(EXTRACTED ENTRIES)

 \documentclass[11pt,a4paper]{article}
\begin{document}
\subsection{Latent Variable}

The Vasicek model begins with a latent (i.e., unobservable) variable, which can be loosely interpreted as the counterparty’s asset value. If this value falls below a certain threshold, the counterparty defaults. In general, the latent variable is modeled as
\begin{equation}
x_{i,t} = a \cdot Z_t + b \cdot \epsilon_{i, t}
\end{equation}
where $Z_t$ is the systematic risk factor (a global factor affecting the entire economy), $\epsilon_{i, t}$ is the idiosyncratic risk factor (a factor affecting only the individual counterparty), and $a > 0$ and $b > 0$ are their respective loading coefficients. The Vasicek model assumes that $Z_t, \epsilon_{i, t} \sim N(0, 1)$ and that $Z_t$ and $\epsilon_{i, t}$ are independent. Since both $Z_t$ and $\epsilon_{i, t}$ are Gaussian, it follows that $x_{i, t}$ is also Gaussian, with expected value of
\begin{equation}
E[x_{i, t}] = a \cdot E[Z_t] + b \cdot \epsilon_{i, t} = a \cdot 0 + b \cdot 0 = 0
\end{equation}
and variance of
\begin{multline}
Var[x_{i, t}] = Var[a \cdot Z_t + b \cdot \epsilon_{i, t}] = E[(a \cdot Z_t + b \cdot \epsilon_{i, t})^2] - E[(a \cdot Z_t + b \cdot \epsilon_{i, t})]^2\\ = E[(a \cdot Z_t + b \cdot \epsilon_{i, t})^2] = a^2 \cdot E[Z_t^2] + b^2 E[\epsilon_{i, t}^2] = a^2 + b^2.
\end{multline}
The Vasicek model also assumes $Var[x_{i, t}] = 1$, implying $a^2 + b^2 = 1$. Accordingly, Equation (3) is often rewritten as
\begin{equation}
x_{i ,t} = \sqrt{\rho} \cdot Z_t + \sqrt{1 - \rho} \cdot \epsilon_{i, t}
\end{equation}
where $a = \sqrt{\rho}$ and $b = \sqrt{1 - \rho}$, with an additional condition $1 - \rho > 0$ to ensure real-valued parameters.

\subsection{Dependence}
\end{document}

(End EXTRACTED ENTRIES)

WORK REQUEST
Each entry is to be retyped exactly as it appears.

SOLUTION TO THE EXERCISE
 \documentclass[11pt,a4paper]{article}
\begin{document}
\subsection{Latent Variable}

The Vasicek model begins with a latent (i.e., unobservable) variable, which can be loosely interpreted as the counterparty’s asset value. If this value falls below a certain threshold, the counterparty defaults. In general, the latent variable is modeled as
\begin{equation}
x_{i,t} = a \cdot Z_t + b \cdot \epsilon_{i, t}
\end{equation}
where $Z_t$ is the systematic risk factor (a global factor affecting the entire economy), $\epsilon_{i, t}$ is the idiosyncratic risk factor (a factor affecting only the individual counterparty), and $a > 0$ and $b > 0$ are their respective loading coefficients. The Vasicek model assumes that $Z_t, \epsilon_{i, t} \sim N(0, 1)$ and that $Z_t$ and $\epsilon_{i, t}$ are independent. Since both $Z_t$ and $\epsilon_{i, t}$ are Gaussian, it follows that $x_{i, t}$ is also Gaussian, with expected value of
\begin{equation}
E[x_{i, t}] = a \cdot E[Z_t] + b \cdot \epsilon_{i, t} = a \cdot 0 + b \cdot 0 = 0
\end{equation}
and variance of
\begin{multline}
Var[x_{i, t}] = Var[a \cdot Z_t + b \cdot \epsilon_{i, t}] = E[(a \cdot Z_t + b \cdot \epsilon_{i, t})^2] - E[(a \cdot Z_t + b \cdot \epsilon_{i, t})]^2\\ = E[(a \cdot Z_t + b \cdot \epsilon_{i, t})^2] = a^2 \cdot E[Z_t^2] + b^2 E[\epsilon_{i, t}^2] = a^2 + b^2.
\end{multline}
The Vasicek model also assumes $Var[x_{i, t}] = 1$, implying $a^2 + b^2 = 1$. Accordingly, Equation (3) is often rewritten as
\begin{equation}
x_{i ,t} = \sqrt{\rho} \cdot Z_t + \sqrt{1 - \rho} \cdot \epsilon_{i, t}
\end{equation}
where $a = \sqrt{\rho}$ and $b = \sqrt{1 - \rho}$, with an additional condition $1 - \rho > 0$ to ensure real-valued parameters.

\subsection{Dependence}
\end{document}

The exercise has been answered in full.